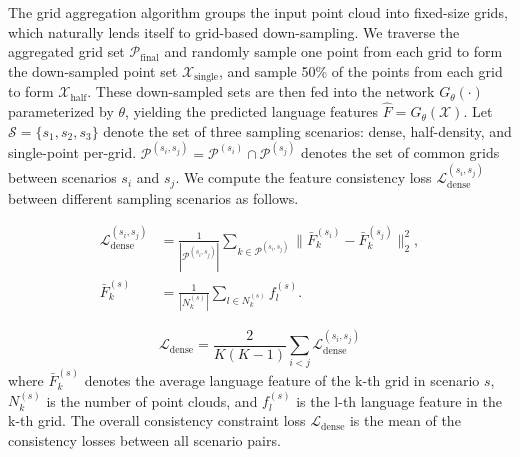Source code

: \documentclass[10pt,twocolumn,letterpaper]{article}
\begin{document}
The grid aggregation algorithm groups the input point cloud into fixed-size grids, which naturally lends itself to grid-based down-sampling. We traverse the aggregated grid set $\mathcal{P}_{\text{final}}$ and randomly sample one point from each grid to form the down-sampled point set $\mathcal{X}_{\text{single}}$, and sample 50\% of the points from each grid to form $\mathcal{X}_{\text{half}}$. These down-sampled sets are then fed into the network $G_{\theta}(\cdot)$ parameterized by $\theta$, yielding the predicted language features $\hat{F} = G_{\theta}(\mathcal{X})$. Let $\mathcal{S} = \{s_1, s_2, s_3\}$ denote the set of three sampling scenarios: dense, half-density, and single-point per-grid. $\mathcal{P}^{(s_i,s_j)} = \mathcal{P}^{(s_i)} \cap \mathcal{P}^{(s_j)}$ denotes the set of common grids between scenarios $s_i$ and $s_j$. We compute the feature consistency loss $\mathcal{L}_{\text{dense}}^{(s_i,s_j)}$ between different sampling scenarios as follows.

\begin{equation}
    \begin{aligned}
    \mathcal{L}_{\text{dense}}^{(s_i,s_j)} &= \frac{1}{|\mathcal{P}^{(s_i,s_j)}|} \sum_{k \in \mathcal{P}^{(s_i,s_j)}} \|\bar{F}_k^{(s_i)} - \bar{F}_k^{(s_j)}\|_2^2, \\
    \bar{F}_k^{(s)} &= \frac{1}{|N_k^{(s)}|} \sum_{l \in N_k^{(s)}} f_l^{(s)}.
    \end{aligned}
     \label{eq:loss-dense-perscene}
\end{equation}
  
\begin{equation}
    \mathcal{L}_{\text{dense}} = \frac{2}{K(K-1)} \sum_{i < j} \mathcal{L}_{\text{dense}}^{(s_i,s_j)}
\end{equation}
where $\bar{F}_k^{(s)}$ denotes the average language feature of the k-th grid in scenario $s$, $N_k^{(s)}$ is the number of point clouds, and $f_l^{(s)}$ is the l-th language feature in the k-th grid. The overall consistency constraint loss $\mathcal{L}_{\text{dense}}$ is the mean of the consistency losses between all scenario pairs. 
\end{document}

————————

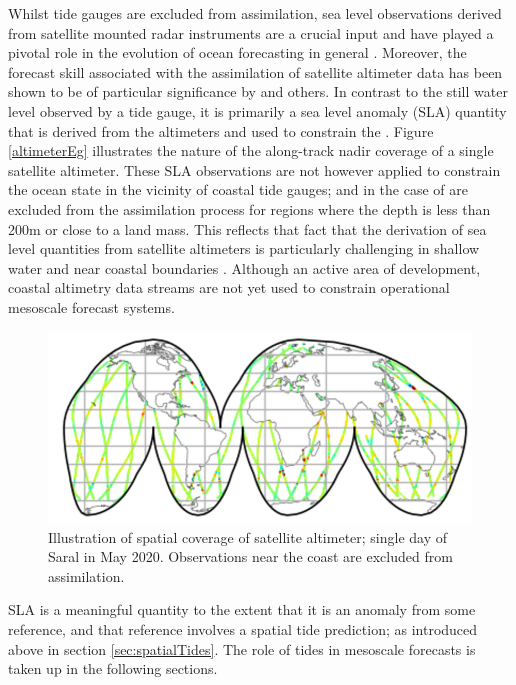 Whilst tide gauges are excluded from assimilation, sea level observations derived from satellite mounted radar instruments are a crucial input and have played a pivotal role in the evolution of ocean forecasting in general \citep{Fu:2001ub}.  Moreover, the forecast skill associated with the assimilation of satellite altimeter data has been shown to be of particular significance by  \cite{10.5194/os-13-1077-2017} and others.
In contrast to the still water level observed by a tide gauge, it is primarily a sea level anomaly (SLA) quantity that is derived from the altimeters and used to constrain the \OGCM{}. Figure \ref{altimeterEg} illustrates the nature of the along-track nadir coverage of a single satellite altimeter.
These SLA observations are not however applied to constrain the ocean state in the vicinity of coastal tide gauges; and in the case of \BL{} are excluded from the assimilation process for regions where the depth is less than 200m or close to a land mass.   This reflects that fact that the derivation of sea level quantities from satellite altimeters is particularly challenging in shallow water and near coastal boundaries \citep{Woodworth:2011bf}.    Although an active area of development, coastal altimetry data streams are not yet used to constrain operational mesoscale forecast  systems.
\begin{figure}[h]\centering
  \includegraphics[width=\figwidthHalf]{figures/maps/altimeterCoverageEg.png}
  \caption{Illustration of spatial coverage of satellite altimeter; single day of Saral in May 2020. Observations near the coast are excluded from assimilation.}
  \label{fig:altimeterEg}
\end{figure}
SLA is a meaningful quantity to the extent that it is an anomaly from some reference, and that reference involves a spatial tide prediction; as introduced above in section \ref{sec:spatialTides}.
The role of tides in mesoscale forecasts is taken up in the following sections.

————————

» WHAT THE TASK ASKS: Filter the listing by the string "anomaly"; copy each matching line.

» OUTPUT FOR THIS TASK:
In contrast to the still water level observed by a tide gauge, it is primarily a sea level anomaly (SLA) quantity that is derived from the altimeters and used to constrain the \OGCM{}. Figure \ref{altimeterEg} illustrates the nature of the along-track nadir coverage of a single satellite altimeter.
SLA is a meaningful quantity to the extent that it is an anomaly from some reference, and that reference involves a spatial tide prediction; as introduced above in section \ref{sec:spatialTides}.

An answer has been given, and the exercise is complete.